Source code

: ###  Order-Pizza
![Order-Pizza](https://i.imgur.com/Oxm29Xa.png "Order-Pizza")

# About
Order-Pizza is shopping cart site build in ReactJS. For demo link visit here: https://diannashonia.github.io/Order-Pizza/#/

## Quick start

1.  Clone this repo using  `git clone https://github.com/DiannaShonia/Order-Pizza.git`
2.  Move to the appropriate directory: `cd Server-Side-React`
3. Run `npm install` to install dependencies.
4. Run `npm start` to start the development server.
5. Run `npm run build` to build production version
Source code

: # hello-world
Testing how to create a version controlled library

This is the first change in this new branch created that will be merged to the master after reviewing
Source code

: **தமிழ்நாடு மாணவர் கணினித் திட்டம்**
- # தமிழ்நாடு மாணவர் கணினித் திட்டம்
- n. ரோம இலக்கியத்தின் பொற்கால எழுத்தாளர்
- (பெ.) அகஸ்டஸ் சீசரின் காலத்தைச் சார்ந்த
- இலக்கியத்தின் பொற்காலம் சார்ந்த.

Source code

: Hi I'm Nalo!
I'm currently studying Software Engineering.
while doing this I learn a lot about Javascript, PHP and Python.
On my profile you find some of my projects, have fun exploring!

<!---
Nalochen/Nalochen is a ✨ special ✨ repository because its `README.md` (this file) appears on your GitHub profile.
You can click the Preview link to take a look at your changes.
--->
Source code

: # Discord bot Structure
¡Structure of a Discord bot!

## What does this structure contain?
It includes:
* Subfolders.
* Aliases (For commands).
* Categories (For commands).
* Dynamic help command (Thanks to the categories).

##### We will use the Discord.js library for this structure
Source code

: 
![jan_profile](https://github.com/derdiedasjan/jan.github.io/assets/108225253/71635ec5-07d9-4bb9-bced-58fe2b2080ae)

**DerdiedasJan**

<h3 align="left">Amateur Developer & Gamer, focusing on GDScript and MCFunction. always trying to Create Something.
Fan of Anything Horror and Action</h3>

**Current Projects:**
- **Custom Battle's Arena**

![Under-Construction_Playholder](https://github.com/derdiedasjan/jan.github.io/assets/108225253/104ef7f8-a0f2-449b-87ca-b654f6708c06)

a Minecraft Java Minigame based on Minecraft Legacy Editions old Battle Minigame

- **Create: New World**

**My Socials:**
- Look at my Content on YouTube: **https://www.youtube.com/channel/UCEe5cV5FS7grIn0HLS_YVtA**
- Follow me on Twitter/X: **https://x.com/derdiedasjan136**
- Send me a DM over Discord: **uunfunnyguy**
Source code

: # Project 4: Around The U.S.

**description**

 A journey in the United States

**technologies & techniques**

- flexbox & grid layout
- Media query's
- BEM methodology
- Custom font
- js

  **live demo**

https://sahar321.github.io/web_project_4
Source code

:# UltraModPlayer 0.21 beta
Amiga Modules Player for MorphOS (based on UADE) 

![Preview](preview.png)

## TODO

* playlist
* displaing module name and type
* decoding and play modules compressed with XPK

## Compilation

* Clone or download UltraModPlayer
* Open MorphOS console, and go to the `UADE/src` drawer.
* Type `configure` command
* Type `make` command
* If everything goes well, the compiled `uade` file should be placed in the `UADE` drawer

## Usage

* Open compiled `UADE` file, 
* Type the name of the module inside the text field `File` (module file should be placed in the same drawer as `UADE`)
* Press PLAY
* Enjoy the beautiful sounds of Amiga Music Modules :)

WHAT THE EXERCISE ASKS> Search the entries for lines with the string "this", then report their number alone.

RESULT OF THE EXERCISE> 6